Tasse: il taglio c’è stato ma non si sente, la pressione fiscale è al 43,35%

Qualche giorno fa Matteo Renzi lamentava: «Nessun governo ha fatto quanto noi sulle tasse, ma i cittadini non stanno notando nessuna discesa». Forse perché nel giorno del ‘no Imu’ le imprese e le famiglie italiane (i conti sono della Cgia di Mestre) hanno dovuto sborsare 51,6 miliardi tra ritenute Irpef, Imu e Tasi (a partire dalle seconde case), Ires, Iva, Irpef, Irap, addizionali comunali e regionali. Una bella botta. Ma se il governo non fosse intervenuto con una sfilza di tagli e alleggerimenti — scrive Quotidiano.net — sarebbe andata decisamente peggio. Basta leggere la nota con cui il ministero dell’Economia fa notare che, considerando anche il bonus fiscale da 80 euro, «il sollievo fiscale per famiglie ed imprese a seguito delle politiche del governo Renzi ammonta a più di 20 miliardi di euro». Anche togliendo di mezzo il bonus (chi ha redditi superiori ai 26mila euro non ne ha diritto) lo sconto fiscale è comunque pari a oltre oltre 10 miliardi: 3,5 miliardi di tasse in meno sulla casa; 5,6 miliardi di risparmi per le imprese, che pagano un’Irap alleggerita dall’eliminazione del costo del lavoro dalla base imponibile, a cui si aggiungono 530 milioni di minor Imu sui macchinari «imbullonati». Ma non basta.
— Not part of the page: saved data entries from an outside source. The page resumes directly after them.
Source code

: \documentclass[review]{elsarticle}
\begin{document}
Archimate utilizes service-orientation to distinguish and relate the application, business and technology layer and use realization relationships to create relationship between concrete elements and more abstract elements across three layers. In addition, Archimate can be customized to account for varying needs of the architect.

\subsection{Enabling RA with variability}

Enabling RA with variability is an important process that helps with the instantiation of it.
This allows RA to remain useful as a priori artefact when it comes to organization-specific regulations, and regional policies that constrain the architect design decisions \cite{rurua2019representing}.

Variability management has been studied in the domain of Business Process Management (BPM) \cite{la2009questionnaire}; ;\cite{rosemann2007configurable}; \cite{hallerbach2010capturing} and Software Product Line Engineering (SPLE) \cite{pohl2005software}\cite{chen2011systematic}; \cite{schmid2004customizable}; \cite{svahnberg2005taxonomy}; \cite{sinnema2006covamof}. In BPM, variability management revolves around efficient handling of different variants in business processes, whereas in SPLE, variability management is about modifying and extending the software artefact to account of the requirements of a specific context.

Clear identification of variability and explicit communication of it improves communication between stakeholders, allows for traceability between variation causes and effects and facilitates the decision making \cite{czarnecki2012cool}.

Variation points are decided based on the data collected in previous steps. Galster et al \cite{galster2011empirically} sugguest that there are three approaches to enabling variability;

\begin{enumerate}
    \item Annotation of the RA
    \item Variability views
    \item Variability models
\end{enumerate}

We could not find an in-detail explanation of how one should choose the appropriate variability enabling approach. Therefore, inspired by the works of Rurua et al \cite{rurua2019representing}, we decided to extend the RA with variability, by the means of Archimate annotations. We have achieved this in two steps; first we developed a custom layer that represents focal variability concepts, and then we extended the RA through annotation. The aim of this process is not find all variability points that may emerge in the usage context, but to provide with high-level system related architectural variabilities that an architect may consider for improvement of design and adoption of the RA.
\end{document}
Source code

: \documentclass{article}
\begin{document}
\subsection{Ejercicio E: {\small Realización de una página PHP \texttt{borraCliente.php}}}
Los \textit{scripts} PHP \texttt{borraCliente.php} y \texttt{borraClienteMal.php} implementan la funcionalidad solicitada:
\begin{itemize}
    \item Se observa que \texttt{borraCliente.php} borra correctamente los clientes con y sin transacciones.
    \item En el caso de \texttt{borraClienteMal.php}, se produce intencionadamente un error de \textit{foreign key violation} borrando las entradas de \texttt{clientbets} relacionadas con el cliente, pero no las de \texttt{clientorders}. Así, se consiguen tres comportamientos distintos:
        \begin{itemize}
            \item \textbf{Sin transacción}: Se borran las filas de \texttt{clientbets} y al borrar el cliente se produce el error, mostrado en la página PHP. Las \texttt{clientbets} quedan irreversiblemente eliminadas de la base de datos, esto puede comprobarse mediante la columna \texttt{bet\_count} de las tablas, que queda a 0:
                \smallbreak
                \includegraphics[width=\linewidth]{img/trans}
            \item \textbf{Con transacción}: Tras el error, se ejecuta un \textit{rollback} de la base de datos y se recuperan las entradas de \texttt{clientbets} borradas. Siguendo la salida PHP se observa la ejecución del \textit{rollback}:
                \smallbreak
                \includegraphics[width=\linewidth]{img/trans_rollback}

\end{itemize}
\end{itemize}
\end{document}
L’economista Mario Baldassarri, già vice ministro durante il governo Berlusconi, non nega che gli alleggerimenti fiscali siano stati fatti, però sottolinea: «Le tasse aumentano comunque perché in realtà i tagli sono solo una riduzione degli aumenti previsti. Se pagavo 100 euro nel 2014, ne dovevo pagare 120 nel 2015. Grazie a Renzi l’aumento si è fermato a 110, ma sempre 10 euro in più ho pagato». E questo perché, spiega, «aumentano la Tasi, l’Imu, la Tari, le addizionali comunali. Quando vado a fare la spesa conta lo stipendio netto e quello non è aumentato. Va avanti così da 10 anni». Analoga l’analisi del tributarista Victor Uckmar: «Il governo ha dato sollievo ad alcune categorie, ma per altre c’è stato un appesantimento, altrimenti la pressione fiscale non sarebbe del 43,35%. Certo, dipende anche dal fatto che il nostro Pil è basso, ma questo non consola. Per pressione fiscale siamo al 137esimo posto nel mondo su 183. È un po’ la media del pollo di Trilussa. Alcune imposte sono state ridotte, altre sono salite alle stelle. Basta pensare alla Tari che paghiamo sui rifiuti: è quella che ha subito l’impennata maggiore». Con Renzi, riconosce il coordinatore dell’Ufficio studi della Cgia, Paolo Zabeo, «il peso del fisco ha cominciato a scendere. Purtroppo le famiglie e le imprese, in particolar modo quelle di piccola dimensione, faticano ad avvertire questa diminuzione. Dall’inizio della crisi la pressione fiscale ha subito una vera e propria impennata. Dal 2013 è cominciata la discesa che sta avvenendo, però, ad una velocità molto contenuta». Per percepire se le tasse stanno davvero calando non ci resta che attendere il dispiegarsi delle prossime mosse del governo: la diminuzione dell’Ires (dal 27 al 24%) a partire dal prossimo anno e, a seguire, la tanto attesa riduzione dell’Irpef. Abbiamo appena consegnato all’erario 11 miliardi di ritenute Irpef per dipendenti e collaboratori a cui va aggiunto quello che paghiamo tutto l’anno sui nostri redditi da lavoro.